Zahra Baker: Where are you? IBTimes

Police authorities in North Carolina are apprehensive that Zahra Baker, a 10-year old physically challenged Australian girl who has been missing for over a month, could have become the victim of some foul play after finding new evidence while searching an area called Gunpowder Creek.

Hickory Police Department didn't say what the search teams have found, so as not to endanger the future prosecution of the case, but deputy chief Clyde Deal said the new evidence could throw some light on Zahra's case.

Deal said the new evidence, found November 10, has been sent to North Carolina State Bureau of Investigations lab for analysis and they will receive a report soon.

On October 27, the police authorities found a prosthetic limb in the bush several miles away from where her family once lived.
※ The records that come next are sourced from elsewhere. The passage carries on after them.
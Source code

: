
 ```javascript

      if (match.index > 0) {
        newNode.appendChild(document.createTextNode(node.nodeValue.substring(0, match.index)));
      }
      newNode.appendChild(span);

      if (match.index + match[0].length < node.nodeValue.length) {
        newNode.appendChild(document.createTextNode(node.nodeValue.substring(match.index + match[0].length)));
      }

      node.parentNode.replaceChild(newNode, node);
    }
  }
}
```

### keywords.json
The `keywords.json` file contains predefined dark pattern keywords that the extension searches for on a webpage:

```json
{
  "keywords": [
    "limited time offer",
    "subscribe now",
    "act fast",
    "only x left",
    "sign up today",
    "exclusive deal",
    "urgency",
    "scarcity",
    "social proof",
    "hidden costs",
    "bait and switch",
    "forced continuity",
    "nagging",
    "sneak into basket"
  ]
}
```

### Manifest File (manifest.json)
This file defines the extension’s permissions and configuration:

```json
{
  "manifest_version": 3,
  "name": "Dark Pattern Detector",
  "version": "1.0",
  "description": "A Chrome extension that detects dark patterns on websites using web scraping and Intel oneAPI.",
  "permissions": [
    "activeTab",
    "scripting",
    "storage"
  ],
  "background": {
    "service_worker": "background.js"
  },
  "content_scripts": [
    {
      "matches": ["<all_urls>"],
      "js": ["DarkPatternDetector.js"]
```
Later they confirmed that the serial number on the limb matched with the one Zahra was fitted with in Australia. Zahra is a bone cancer survivor but a part of her left leg had to be amputated. She also uses hearing aids.
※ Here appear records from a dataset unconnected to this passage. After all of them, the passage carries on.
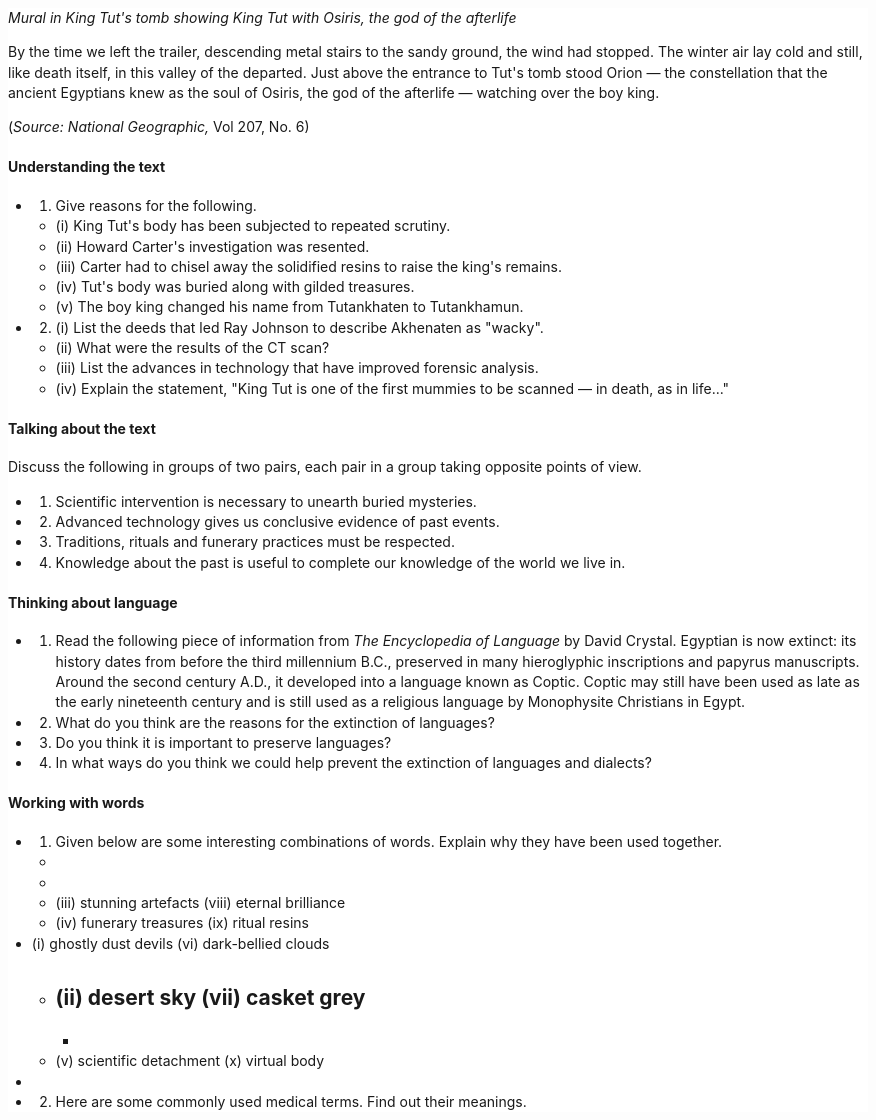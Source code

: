 *Mural in King Tut's tomb showing King Tut with Osiris, the god of the afterlife*

By the time we left the trailer, descending metal stairs to the sandy ground, the wind had stopped. The winter air lay cold and still, like death itself, in this valley of the departed. Just above the entrance to Tut's tomb stood Orion — the constellation that the ancient Egyptians knew as the soul of Osiris, the god of the afterlife — watching over the boy king.

(*Source: National Geographic,* Vol 207, No. 6)

#### Understanding the text

- 1. Give reasons for the following.
	- (i) King Tut's body has been subjected to repeated scrutiny.
	- (ii) Howard Carter's investigation was resented.
	- (iii) Carter had to chisel away the solidified resins to raise the king's remains.
	- (iv) Tut's body was buried along with gilded treasures.
	- (v) The boy king changed his name from Tutankhaten to Tutankhamun.
- 2. (i) List the deeds that led Ray Johnson to describe Akhenaten as "wacky".
	- (ii) What were the results of the CT scan?
	- (iii) List the advances in technology that have improved forensic analysis.
	- (iv) Explain the statement, "King Tut is one of the first mummies to be scanned — in death, as in life..."

#### Talking about the text

Discuss the following in groups of two pairs, each pair in a group taking opposite points of view.

- 1. Scientific intervention is necessary to unearth buried mysteries.
- 2. Advanced technology gives us conclusive evidence of past events.
- 3. Traditions, rituals and funerary practices must be respected.
- 4. Knowledge about the past is useful to complete our knowledge of the world we live in.

#### Thinking about language

- 1. Read the following piece of information from *The Encyclopedia of Language* by David Crystal.
Egyptian is now extinct: its history dates from before the third millennium B.C., preserved in many hieroglyphic inscriptions and papyrus manuscripts. Around the second century A.D., it developed into a language known as Coptic. Coptic may still have been used as late as the early nineteenth century and is still used as a religious language by Monophysite Christians in Egypt.

- 2. What do you think are the reasons for the extinction of languages?
- 3. Do you think it is important to preserve languages?
- 4. In what ways do you think we could help prevent the extinction of languages and dialects?

#### Working with words

- 1. Given below are some interesting combinations of words. Explain why they have been used together.
	-
	-
	- (iii) stunning artefacts (viii) eternal brilliance
	- (iv) funerary treasures (ix) ritual resins
- (i) ghostly dust devils (vi) dark-bellied clouds
	- (ii) desert sky (vii) casket grey
		-
		-
	- (v) scientific detachment (x) virtual body
- 
- 2. Here are some commonly used medical terms. Find out their meanings.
On November 3, the police found a bone in the same area and have sent it to the laboratory for tests.

Deal said police again searched the area where they found the prosthetic limb based on some other information on Thursday morning.

The police force, he said, will not stop searching till they find more clues. Roughly 40 people, both police and civilians, are trying to find Zahra.

It was not immediately known whether Zahra's step-mother is being suspected for foul play.

Hours before Zahra was reported missing to the police, her American stepmother Elisa Baker had written a bogus $1 million ransom note. She was indicted by a grand jury on Monday on a felony charge of obstruction of justice and is in jail.

Zahra's Australian father Adam Baker, who came to know Elisa through a social networking site suspects that she has something to do with Zahra's disappearance.

Zahra was reported missing by her father on October 9 but police suspect she was missing longer than that.

The police have also not also ruled out Zahra's father as a suspect. Adam was arrested this week on unrelated charges of assault and writing false checks and is currently out on bail.

In a letter sent to crime memorabilia dealer Eric Gein, Elisa claims Adam knows where Zahra is and though they really didn't kill her, but what he did after the fact is kinda horrifying.

[Adam Baker] knows what happened to Zahra, and yet I'm the one in here at least for now, she wrote.

Zahra had moved with her father from Townsville in north Queensland to North Carolina and was being home-schooled. Her biological mother Emily Dietrich has not seen Zahra since she was eight months old. Emily, who suffered post natal depression after the birth of Zahra and handed her custody to Adam, arrived in Catawba County on Thursday morning to help the police locate Zahra.